* EXERCISE OBJECTIVE:
Beginning with the line below that contains "- Participants must" and ending with the line that contains "- Office of", copy every line exactly. Copy nothing else.

··········

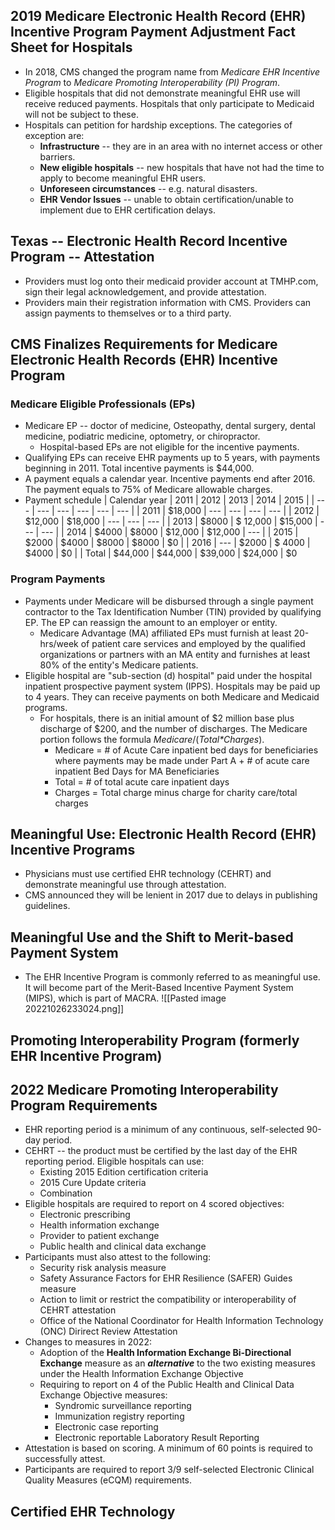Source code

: ## 2019 Medicare Electronic Health Record (EHR) Incentive Program Payment Adjustment Fact Sheet for Hospitals
- In 2018, CMS changed the program name from _Medicare EHR Incentive Program_ to _Medicare Promoting Interoperability (PI) Program_.
- Eligible hospitals that did not demonstrate meaningful EHR use will receive reduced payments. Hospitals that only participate to Medicaid will not be subject to these.
- Hospitals can petition for hardship exceptions. The categories of exception are:
	- **Infrastructure** -- they are in an area with no internet access or other barriers.
	- **New eligible hospitals** -- new hospitals that have not had the time to apply to become meaningful EHR users.
	- **Unforeseen circumstances** -- e.g. natural disasters.
	- **EHR Vendor Issues** -- unable to obtain certification/unable to implement due to EHR certification delays.

## Texas -- Electronic Health Record Incentive Program -- Attestation
- Providers must log onto their medicaid provider account at TMHP.com, sign their legal acknowledgement, and provide attestation.
- Providers main their registration information with CMS. Providers can assign payments to themselves or to a third party. 

## CMS Finalizes Requirements for Medicare Electronic Health Records (EHR) Incentive Program
### Medicare Eligible Professionals (EPs)
- Medicare EP -- doctor of medicine, Osteopathy, dental surgery, dental medicine, podiatric medicine, optometry, or chiropractor.
	- Hospital-based EPs are not eligible for the incentive payments.
- Qualifying EPs can receive EHR payments up to 5 years, with payments beginning in 2011. Total incentive payments is $44,000.
- A payment equals a calendar year. Incentive payments end after 2016. The payment equals to 75% of Medicare allowable charges.
- Payment schedule
| Calendar year | 2011 | 2012 | 2013 | 2014 | 2015 |
| --- | --- | --- | --- | --- | --- |
| 2011 | $18,000 | --- | --- | --- | --- |
| 2012 | $12,000 | $18,000 | --- | --- | --- |
| 2013 | $8000 | $ 12,000 | $15,000 | --- | --- |
| 2014 | $4000 | $8000 | $12,000 | $12,000 | --- |
| 2015 | $2000 | $4000 | $8000 | $8000 | $0 |
| 2016 | --- | $2000 | $ 4000 | $4000 | $0 |
| Total | $44,000 | $44,000 | $39,000 | $24,000 | $0

### Program Payments
- Payments under Medicare will be disbursed through a single payment contractor to the Tax Identification Number (TIN) provided by qualifying EP. The EP can reassign the amount to an employer or entity.
	- Medicare Advantage (MA) affiliated EPs must furnish at least 20-hrs/week of patient care services and employed by the qualified organizations or partners with an MA entity and furnishes at least 80% of the entity's Medicare patients.
- Eligible hospital are "sub-section (d) hospital" paid under the hospital inpatient prospective payment system (IPPS). Hospitals may be paid up to 4 years. They can receive payments on both Medicare and Medicaid programs.
	- For hospitals, there is an initial amount of $2 million base plus discharge of $200, and the number of discharges. The Medicare portion follows the formula _Medicare_/(_Total*Charges_).
		- Medicare = # of Acute Care inpatient bed days for beneficiaries where payments may be made under Part A + # of acute care inpatient Bed Days for MA Beneficiaries
		- Total = # of total acute care inpatient days
		- Charges = Total charge minus charge for charity care/total charges
	
## Meaningful Use: Electronic Health Record (EHR) Incentive Programs
- Physicians must use certified EHR technology (CEHRT) and demonstrate meaningful use through attestation.
- CMS announced they will be lenient in 2017 due to delays in publishing guidelines.

## Meaningful Use and the Shift to Merit-based Payment System
- The EHR Incentive Program is commonly referred to as meaningful use. It will become part of the Merit-Based Incentive Payment System (MIPS), which is part of MACRA.
![[Pasted image 20221026233024.png]]

## Promoting Interoperability Program (formerly EHR Incentive Program)


## 2022 Medicare Promoting Interoperability Program Requirements
- EHR reporting period is a minimum of any continuous, self-selected 90-day period.
- CEHRT -- the product must be certified by the last day of the EHR reporting period. Eligible hospitals can use:
	- Existing 2015 Edition certification criteria
	- 2015 Cure Update criteria
	- Combination
- Eligible hospitals are required to report on 4 scored objectives:
	- Electronic prescribing
	- Health information exchange
	- Provider to patient exchange
	- Public health and clinical data exchange
- Participants must  also attest to the following:
	- Security risk analysis measure
	- Safety Assurance Factors for EHR Resilience (SAFER) Guides measure
	- Action to limit or restrict the compatibility or interoperability of CEHRT attestation
	- Office of the National Coordinator for Health Information Technology (ONC) Dirirect  Review Attestation
- Changes to measures in 2022:
	- Adoption of the **Health Information Exchange Bi-Directional Exchange** measure as an ***alternative*** to the two existing measures under the Health Information Exchange Objective
	- Requiring to report on 4 of the Public Health and Clinical Data Exchange Objective measures:
		- Syndromic surveillance reporting
		- Immunization registry reporting
		- Electronic case reporting
		- Electronic reportable Laboratory Result Reporting
- Attestation is based on scoring. A minimum of 60 points is required to successfully attest.
- Participants are required to report 3/9 self-selected Electronic Clinical Quality Measures (eCQM) requirements.
## Certified EHR Technology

··········

* TASK SOLUTION:
- Participants must  also attest to the following:
	- Security risk analysis measure
	- Safety Assurance Factors for EHR Resilience (SAFER) Guides measure
	- Action to limit or restrict the compatibility or interoperability of CEHRT attestation
	- Office of the National Coordinator for Health Information Technology (ONC) Dirirect  Review Attestation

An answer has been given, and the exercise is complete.